● Your goal
Could you repeat the records below exactly, leaving out any pictures?

● Available records

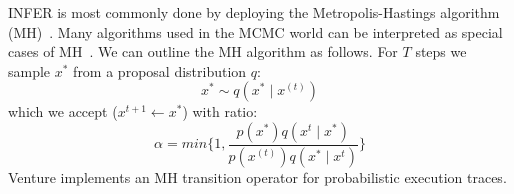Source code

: \documentclass{article} %
\begin{document}
INFER is most commonly done by deploying the Metropolis-Hastings algorithm (MH)~\citep{metropolis1953equation}.  Many algorithms used in the MCMC world can be interpreted as special cases of MH~\citep{andrieu2003introduction}. We can outline the MH algorithm as follows. For $T$ steps we sample $x^*$ from a proposal distribution $q$:
\begin{equation}
 x^* \sim q(x^* \mid x^{(t)})
\end{equation}
which we accept ($x^{t+1} \leftarrow x ^*$) with ratio:
\begin{equation}
\alpha = min \bigg\{1,\frac{p(x^*) q(x^{t}\mid x^*)}{p(x^{(t)}) q(x^* \mid x^{t})} \bigg\}  
\end{equation}
Venture implements an MH transition operator for probabilistic execution traces.
\end{document}
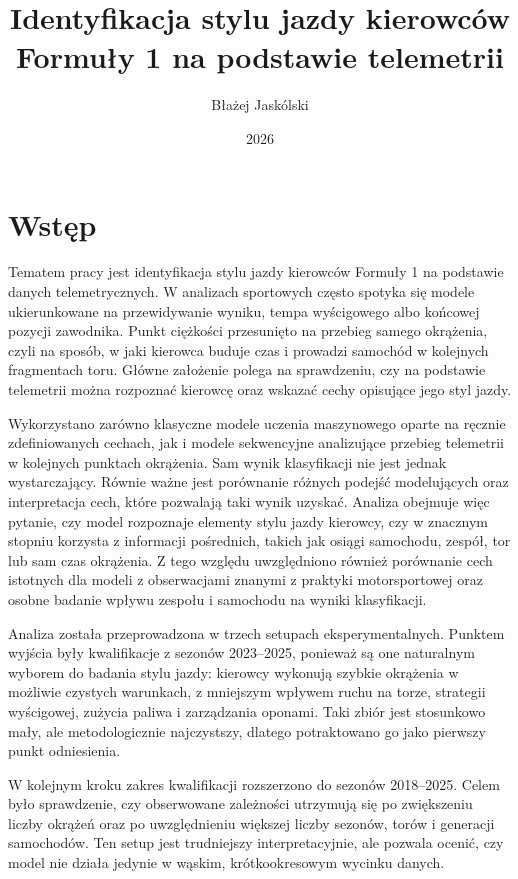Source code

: \documentclass[printmode,pl]{mgr}
\author{Błażej Jaskólski}
\title{Identyfikacja stylu jazdy kierowców Formuły 1 na podstawie telemetrii}
\date{2026}
\begin{document}
\maketitle
\tableofcontents

\chapter{Wstęp}

Tematem pracy jest identyfikacja stylu jazdy kierowców Formuły 1 na podstawie danych telemetrycznych. W analizach sportowych często spotyka się modele ukierunkowane na przewidywanie wyniku, tempa wyścigowego albo końcowej pozycji zawodnika. Punkt ciężkości przesunięto na przebieg samego okrążenia, czyli na sposób, w jaki kierowca buduje czas i prowadzi samochód w kolejnych fragmentach toru. Główne założenie polega na sprawdzeniu, czy na podstawie telemetrii można rozpoznać kierowcę oraz wskazać cechy opisujące jego styl jazdy.

Wykorzystano zarówno klasyczne modele uczenia maszynowego oparte na ręcznie zdefiniowanych cechach, jak i modele sekwencyjne analizujące przebieg telemetrii w kolejnych punktach okrążenia. Sam wynik klasyfikacji nie jest jednak wystarczający. Równie ważne jest porównanie różnych podejść modelujących oraz interpretacja cech, które pozwalają taki wynik uzyskać. Analiza obejmuje więc pytanie, czy model rozpoznaje elementy stylu jazdy kierowcy, czy w znacznym stopniu korzysta z informacji pośrednich, takich jak osiągi samochodu, zespół, tor lub sam czas okrążenia. Z tego względu uwzględniono również porównanie cech istotnych dla modeli z obserwacjami znanymi z praktyki motorsportowej oraz osobne badanie wpływu zespołu i samochodu na wyniki klasyfikacji.

Analiza została przeprowadzona w trzech setupach eksperymentalnych. Punktem wyjścia były kwalifikacje z sezonów 2023--2025, ponieważ są one naturalnym wyborem do badania stylu jazdy: kierowcy wykonują szybkie okrążenia w możliwie czystych warunkach, z mniejszym wpływem ruchu na torze, strategii wyścigowej, zużycia paliwa i zarządzania oponami. Taki zbiór jest stosunkowo mały, ale metodologicznie najczystszy, dlatego potraktowano go jako pierwszy punkt odniesienia.

W kolejnym kroku zakres kwalifikacji rozszerzono do sezonów 2018--2025. Celem było sprawdzenie, czy obserwowane zależności utrzymują się po zwiększeniu liczby okrążeń oraz po uwzględnieniu większej liczby sezonów, torów i generacji samochodów. Ten setup jest trudniejszy interpretacyjnie, ale pozwala ocenić, czy model nie działa jedynie w wąskim, krótkookresowym wycinku danych.
\end{document}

● Output for this task
Source code

: \documentclass{article} %
\begin{document}
INFER is most commonly done by deploying the Metropolis-Hastings algorithm (MH)~\citep{metropolis1953equation}.  Many algorithms used in the MCMC world can be interpreted as special cases of MH~\citep{andrieu2003introduction}. We can outline the MH algorithm as follows. For $T$ steps we sample $x^*$ from a proposal distribution $q$:
\begin{equation}
 x^* \sim q(x^* \mid x^{(t)})
\end{equation}
which we accept ($x^{t+1} \leftarrow x ^*$) with ratio:
\begin{equation}
\alpha = min \bigg\{1,\frac{p(x^*) q(x^{t}\mid x^*)}{p(x^{(t)}) q(x^* \mid x^{t})} \bigg\}  
\end{equation}
Venture implements an MH transition operator for probabilistic execution traces.
\end{document}
Source code

: \documentclass[printmode,pl]{mgr}
\author{Błażej Jaskólski}
\title{Identyfikacja stylu jazdy kierowców Formuły 1 na podstawie telemetrii}
\date{2026}
\begin{document}
\maketitle
\tableofcontents

\chapter{Wstęp}

Tematem pracy jest identyfikacja stylu jazdy kierowców Formuły 1 na podstawie danych telemetrycznych. W analizach sportowych często spotyka się modele ukierunkowane na przewidywanie wyniku, tempa wyścigowego albo końcowej pozycji zawodnika. Punkt ciężkości przesunięto na przebieg samego okrążenia, czyli na sposób, w jaki kierowca buduje czas i prowadzi samochód w kolejnych fragmentach toru. Główne założenie polega na sprawdzeniu, czy na podstawie telemetrii można rozpoznać kierowcę oraz wskazać cechy opisujące jego styl jazdy.

Wykorzystano zarówno klasyczne modele uczenia maszynowego oparte na ręcznie zdefiniowanych cechach, jak i modele sekwencyjne analizujące przebieg telemetrii w kolejnych punktach okrążenia. Sam wynik klasyfikacji nie jest jednak wystarczający. Równie ważne jest porównanie różnych podejść modelujących oraz interpretacja cech, które pozwalają taki wynik uzyskać. Analiza obejmuje więc pytanie, czy model rozpoznaje elementy stylu jazdy kierowcy, czy w znacznym stopniu korzysta z informacji pośrednich, takich jak osiągi samochodu, zespół, tor lub sam czas okrążenia. Z tego względu uwzględniono również porównanie cech istotnych dla modeli z obserwacjami znanymi z praktyki motorsportowej oraz osobne badanie wpływu zespołu i samochodu na wyniki klasyfikacji.

Analiza została przeprowadzona w trzech setupach eksperymentalnych. Punktem wyjścia były kwalifikacje z sezonów 2023--2025, ponieważ są one naturalnym wyborem do badania stylu jazdy: kierowcy wykonują szybkie okrążenia w możliwie czystych warunkach, z mniejszym wpływem ruchu na torze, strategii wyścigowej, zużycia paliwa i zarządzania oponami. Taki zbiór jest stosunkowo mały, ale metodologicznie najczystszy, dlatego potraktowano go jako pierwszy punkt odniesienia.

W kolejnym kroku zakres kwalifikacji rozszerzono do sezonów 2018--2025. Celem było sprawdzenie, czy obserwowane zależności utrzymują się po zwiększeniu liczby okrążeń oraz po uwzględnieniu większej liczby sezonów, torów i generacji samochodów. Ten setup jest trudniejszy interpretacyjnie, ale pozwala ocenić, czy model nie działa jedynie w wąskim, krótkookresowym wycinku danych.
\end{document}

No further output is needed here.